I started asking these questions of myself several years ago, and I did not like the answers. That is when I started to write my book. Having worked in social media for many years, I realized I was a part of the problem. There was nothing intentionally nefarious about my work or the companies I worked for, but the larger impact of how social media technology was changing our emotional well-being never occurred to me. Looking back on it now it is easy to see how social media, when mixed with ambition and greed, conspires against all of us for the sake of corporate profits. That is not to say every technologist or every social media company is evil. Far from it. There are many wonderful people with great intentions working in social media, but like any business, when valuation or return on investment is the primary objective, things can go astray. But, instead of dwelling on the specifics of who did what or trying to place blame on any of the major social media platforms, I am using this blog post create awareness of how social media has subliminally manipulated our behavior, and to provoke a conversation about love.

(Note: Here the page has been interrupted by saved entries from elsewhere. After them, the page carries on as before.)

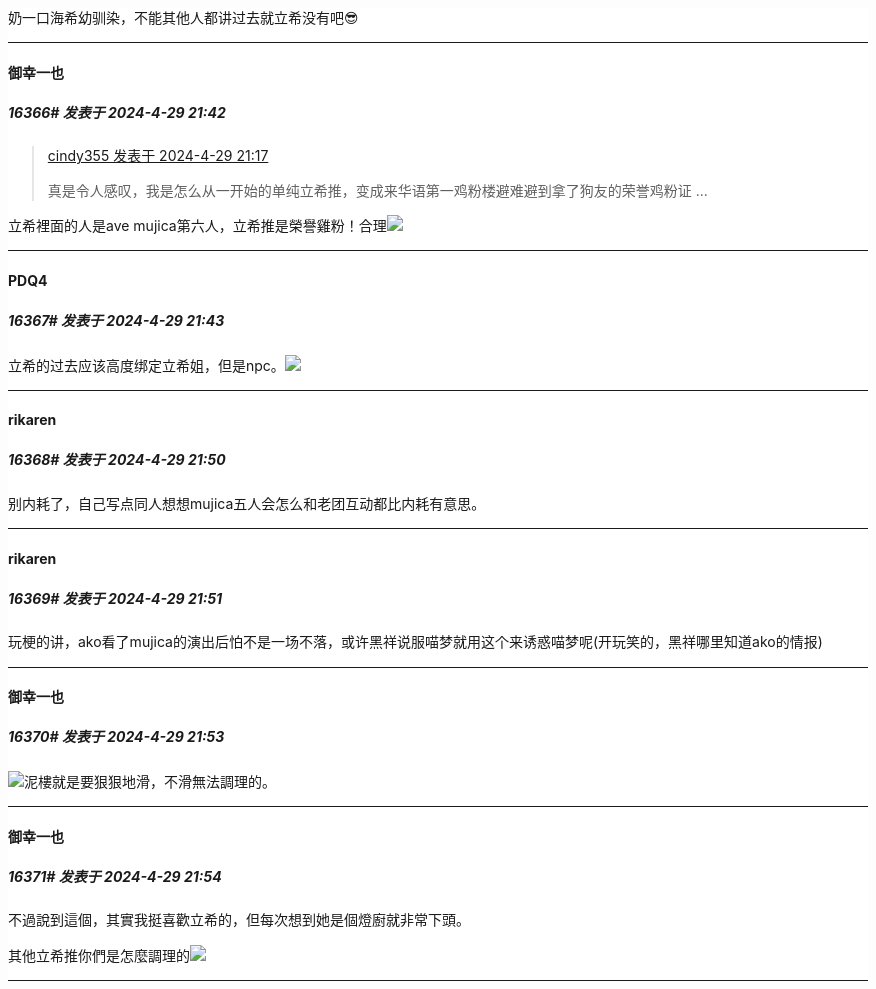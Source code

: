 奶一口海希幼驯染，不能其他人都讲过去就立希没有吧😎


*****

####  御幸一也  
##### 16366#       发表于 2024-4-29 21:42

<blockquote><a href="httphttps://bbs.saraba1st.com/2b/forum.php?mod=redirect&amp;goto=findpost&amp;pid=64765205&amp;ptid=2159415" target="_blank">cindy355 发表于 2024-4-29 21:17</a>

真是令人感叹，我是怎么从一开始的单纯立希推，变成来华语第一鸡粉楼避难避到拿了狗友的荣誉鸡粉证 ...</blockquote>
立希裡面的人是ave mujica第六人，立希推是榮譽雞粉！合理<img src="https://static.saraba1st.com/image/smiley/face2017/067.png" referrerpolicy="no-referrer">

*****

####  PDQ4  
##### 16367#       发表于 2024-4-29 21:43

立希的过去应该高度绑定立希姐，但是npc。<img src="https://static.saraba1st.com/image/smiley/face2017/067.png" referrerpolicy="no-referrer">


*****

####  rikaren  
##### 16368#       发表于 2024-4-29 21:50

别内耗了，自己写点同人想想mujica五人会怎么和老团互动都比内耗有意思。

*****

####  rikaren  
##### 16369#       发表于 2024-4-29 21:51

玩梗的讲，ako看了mujica的演出后怕不是一场不落，或许黑祥说服喵梦就用这个来诱惑喵梦呢(开玩笑的，黑祥哪里知道ako的情报)


*****

####  御幸一也  
##### 16370#       发表于 2024-4-29 21:53

<img src="https://static.saraba1st.com/image/smiley/face2017/050.png" referrerpolicy="no-referrer">泥樓就是要狠狠地滑，不滑無法調理的。

*****

####  御幸一也  
##### 16371#       发表于 2024-4-29 21:54

不過說到這個，其實我挺喜歡立希的，但每次想到她是個燈廚就非常下頭。

其他立希推你們是怎麼調理的<img src="https://static.saraba1st.com/image/smiley/face2017/001.png" referrerpolicy="no-referrer">


*****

In other posts I will share true stories of my work with famous celebrities which illustrate how social media has played a large part in closing us off from our hearts. Hopefully, each post offers ideas on how we can alter our current direction by opening ourselves up to the higher calling…love. Because at the end of the day it is not social media, but our lack of love that has created our current state of anger and hostility. Technology merely facilitates what is in our minds and hearts.